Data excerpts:
-=-=-

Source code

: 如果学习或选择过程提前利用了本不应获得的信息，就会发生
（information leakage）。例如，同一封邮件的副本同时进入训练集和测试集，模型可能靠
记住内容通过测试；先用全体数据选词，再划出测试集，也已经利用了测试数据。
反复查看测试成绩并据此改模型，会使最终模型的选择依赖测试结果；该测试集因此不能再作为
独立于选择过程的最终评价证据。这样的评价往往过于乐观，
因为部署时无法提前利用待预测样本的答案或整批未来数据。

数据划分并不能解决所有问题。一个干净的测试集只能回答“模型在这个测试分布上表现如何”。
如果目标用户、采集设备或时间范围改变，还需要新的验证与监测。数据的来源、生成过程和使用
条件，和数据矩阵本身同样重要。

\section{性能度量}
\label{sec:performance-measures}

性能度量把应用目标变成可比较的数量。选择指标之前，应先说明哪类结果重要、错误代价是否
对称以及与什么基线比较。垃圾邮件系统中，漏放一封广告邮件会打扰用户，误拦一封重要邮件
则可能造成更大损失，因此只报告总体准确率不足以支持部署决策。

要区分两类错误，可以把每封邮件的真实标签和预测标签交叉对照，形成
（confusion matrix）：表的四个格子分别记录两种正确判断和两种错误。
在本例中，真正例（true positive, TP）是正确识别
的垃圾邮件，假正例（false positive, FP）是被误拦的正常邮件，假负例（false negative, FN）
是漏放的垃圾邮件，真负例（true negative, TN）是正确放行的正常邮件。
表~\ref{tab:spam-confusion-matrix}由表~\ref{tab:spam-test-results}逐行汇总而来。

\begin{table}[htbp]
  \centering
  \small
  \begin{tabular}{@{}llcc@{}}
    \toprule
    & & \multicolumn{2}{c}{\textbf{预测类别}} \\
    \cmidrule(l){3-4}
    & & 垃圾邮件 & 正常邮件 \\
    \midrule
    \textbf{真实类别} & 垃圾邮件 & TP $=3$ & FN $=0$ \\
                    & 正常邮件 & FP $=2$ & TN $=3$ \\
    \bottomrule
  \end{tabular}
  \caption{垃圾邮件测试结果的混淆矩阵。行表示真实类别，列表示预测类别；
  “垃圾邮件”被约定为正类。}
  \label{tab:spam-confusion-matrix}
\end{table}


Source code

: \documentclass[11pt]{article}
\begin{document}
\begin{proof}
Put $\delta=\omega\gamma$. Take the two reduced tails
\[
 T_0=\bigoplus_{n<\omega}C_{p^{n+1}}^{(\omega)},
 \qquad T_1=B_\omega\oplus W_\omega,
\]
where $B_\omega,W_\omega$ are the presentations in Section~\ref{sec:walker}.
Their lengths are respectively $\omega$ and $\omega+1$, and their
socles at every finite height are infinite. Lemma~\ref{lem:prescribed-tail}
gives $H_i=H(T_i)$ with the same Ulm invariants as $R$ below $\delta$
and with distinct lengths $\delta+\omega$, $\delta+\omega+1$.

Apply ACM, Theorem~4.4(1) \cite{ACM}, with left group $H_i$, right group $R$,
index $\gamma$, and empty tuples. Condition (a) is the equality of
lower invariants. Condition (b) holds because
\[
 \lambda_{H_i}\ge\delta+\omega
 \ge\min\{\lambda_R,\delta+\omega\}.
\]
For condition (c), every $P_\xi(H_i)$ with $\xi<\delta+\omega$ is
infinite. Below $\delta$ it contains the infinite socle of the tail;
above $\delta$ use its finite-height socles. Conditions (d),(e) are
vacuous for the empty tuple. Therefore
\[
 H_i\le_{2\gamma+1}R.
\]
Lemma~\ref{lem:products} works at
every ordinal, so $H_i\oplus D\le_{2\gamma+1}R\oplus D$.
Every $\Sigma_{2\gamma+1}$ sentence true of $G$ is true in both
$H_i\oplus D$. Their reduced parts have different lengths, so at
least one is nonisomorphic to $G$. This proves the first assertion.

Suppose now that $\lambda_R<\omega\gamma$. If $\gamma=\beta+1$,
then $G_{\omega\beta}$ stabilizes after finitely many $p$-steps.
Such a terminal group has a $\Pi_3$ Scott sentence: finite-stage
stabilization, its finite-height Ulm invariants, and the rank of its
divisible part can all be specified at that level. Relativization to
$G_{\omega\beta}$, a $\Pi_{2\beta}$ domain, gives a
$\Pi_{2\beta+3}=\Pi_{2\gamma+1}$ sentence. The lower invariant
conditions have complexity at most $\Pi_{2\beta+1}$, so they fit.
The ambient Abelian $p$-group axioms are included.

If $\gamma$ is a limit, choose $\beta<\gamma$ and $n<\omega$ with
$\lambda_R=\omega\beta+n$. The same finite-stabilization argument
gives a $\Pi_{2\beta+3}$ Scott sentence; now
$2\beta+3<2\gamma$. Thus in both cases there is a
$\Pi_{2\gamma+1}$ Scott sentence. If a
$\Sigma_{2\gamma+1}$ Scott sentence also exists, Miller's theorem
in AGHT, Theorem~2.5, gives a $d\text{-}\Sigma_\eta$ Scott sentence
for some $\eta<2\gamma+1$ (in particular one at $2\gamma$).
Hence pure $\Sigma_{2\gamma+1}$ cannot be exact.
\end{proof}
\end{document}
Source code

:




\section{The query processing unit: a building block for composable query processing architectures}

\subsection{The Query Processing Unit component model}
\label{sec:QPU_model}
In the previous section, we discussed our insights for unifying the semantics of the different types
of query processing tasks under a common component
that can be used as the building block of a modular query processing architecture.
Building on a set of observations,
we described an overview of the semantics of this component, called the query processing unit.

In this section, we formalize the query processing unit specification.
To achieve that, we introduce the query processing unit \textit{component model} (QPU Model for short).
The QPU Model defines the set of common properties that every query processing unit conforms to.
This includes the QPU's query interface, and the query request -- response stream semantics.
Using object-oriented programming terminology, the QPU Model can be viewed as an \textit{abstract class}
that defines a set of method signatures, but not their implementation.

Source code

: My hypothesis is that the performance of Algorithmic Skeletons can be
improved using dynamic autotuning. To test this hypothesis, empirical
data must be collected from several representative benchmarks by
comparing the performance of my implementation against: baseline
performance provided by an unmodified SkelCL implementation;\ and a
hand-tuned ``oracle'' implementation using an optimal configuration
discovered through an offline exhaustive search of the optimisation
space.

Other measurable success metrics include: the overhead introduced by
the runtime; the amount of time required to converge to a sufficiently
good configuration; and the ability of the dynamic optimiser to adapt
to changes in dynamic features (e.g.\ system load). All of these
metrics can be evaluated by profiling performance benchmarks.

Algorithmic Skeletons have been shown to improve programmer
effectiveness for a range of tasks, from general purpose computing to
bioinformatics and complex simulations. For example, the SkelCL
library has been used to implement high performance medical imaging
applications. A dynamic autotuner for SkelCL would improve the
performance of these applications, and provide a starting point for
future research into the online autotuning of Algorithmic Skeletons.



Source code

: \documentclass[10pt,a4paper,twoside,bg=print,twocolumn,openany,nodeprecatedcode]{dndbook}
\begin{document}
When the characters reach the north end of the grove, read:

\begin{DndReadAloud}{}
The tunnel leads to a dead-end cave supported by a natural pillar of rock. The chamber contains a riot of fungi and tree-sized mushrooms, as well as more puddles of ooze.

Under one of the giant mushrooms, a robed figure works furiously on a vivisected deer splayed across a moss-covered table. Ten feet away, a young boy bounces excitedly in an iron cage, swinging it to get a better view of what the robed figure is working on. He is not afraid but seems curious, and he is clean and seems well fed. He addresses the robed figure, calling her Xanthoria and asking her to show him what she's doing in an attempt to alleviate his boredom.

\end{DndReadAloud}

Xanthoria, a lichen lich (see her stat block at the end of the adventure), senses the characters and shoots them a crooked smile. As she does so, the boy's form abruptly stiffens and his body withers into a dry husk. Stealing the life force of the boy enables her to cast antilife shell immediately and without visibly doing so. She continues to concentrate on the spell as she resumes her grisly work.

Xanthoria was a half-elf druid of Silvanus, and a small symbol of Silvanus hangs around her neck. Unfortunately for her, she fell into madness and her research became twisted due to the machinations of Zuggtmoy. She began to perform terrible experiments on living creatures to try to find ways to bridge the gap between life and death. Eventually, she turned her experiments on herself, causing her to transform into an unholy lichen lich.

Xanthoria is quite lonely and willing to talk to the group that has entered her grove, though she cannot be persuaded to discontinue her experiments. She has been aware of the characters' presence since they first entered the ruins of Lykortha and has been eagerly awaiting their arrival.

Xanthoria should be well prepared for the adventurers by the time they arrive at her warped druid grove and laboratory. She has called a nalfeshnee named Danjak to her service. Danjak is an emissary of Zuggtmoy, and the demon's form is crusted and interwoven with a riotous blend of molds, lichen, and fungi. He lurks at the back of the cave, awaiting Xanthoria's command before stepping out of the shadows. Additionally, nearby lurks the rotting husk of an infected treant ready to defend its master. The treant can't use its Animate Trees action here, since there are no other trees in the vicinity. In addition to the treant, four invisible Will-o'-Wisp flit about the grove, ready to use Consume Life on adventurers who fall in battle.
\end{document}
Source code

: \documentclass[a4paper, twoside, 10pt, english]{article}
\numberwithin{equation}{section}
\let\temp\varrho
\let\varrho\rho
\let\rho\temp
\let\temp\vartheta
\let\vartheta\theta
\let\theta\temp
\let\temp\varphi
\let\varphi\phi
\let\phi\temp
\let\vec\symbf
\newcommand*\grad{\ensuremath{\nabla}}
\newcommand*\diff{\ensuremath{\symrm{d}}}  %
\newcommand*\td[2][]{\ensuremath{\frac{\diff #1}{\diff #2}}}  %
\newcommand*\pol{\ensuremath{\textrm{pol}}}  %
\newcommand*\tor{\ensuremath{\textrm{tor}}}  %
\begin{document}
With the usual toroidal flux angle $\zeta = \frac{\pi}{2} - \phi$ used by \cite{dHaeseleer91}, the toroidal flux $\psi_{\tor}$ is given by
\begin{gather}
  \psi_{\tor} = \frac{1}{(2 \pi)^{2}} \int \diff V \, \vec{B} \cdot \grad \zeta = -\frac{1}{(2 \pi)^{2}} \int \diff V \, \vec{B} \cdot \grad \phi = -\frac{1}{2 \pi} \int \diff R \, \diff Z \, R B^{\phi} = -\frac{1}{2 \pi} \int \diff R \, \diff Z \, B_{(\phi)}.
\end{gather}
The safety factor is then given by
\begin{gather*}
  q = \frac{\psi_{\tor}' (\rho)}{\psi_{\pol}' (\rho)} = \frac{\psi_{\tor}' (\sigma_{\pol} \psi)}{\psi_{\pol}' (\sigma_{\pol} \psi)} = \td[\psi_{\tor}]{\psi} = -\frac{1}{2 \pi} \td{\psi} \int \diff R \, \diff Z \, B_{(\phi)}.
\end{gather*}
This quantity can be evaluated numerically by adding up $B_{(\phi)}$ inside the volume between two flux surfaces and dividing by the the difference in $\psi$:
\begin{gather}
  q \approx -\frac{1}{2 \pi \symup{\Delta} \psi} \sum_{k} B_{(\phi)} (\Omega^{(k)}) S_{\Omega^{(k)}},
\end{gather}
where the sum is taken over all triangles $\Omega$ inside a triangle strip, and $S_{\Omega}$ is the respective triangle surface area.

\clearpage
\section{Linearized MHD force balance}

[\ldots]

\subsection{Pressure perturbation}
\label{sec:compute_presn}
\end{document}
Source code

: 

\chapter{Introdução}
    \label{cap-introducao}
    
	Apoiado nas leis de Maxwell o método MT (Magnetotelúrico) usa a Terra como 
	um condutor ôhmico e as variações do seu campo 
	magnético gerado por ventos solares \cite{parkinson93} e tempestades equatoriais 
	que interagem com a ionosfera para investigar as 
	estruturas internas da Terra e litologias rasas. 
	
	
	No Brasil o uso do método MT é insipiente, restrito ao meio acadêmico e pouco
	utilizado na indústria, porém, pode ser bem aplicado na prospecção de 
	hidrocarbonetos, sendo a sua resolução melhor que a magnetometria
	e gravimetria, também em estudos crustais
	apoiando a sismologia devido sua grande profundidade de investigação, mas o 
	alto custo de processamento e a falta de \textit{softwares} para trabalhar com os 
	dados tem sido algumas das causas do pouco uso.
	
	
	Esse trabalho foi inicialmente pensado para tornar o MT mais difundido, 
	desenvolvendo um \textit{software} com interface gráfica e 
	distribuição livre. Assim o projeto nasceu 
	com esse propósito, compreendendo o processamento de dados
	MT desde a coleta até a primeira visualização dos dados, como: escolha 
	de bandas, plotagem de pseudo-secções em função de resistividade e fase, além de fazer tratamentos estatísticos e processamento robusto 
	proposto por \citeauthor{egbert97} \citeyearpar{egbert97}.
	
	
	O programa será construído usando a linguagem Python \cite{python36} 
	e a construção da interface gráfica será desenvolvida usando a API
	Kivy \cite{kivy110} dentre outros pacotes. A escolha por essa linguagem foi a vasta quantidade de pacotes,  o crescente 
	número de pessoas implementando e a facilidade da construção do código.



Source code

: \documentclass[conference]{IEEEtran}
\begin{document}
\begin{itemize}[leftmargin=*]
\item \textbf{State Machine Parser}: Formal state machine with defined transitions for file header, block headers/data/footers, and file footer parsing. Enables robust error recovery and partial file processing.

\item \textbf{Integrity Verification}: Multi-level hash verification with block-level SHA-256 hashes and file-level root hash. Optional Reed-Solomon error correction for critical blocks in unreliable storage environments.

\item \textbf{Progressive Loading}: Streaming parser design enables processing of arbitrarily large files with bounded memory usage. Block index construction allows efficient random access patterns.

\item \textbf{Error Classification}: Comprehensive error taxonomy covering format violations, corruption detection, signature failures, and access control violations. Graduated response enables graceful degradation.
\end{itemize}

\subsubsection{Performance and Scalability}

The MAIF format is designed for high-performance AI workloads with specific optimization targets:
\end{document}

-=-=-

WORK INSTRUCTION: Look for the string "small" in the records, and copy every line where it is found.

PROBLEM SOLUTION:
  \small
Xanthoria was a half-elf druid of Silvanus, and a small symbol of Silvanus hangs around her neck. Unfortunately for her, she fell into madness and her research became twisted due to the machinations of Zuggtmoy. She began to perform terrible experiments on living creatures to try to find ways to bridge the gap between life and death. Eventually, she turned her experiments on herself, causing her to transform into an unholy lichen lich.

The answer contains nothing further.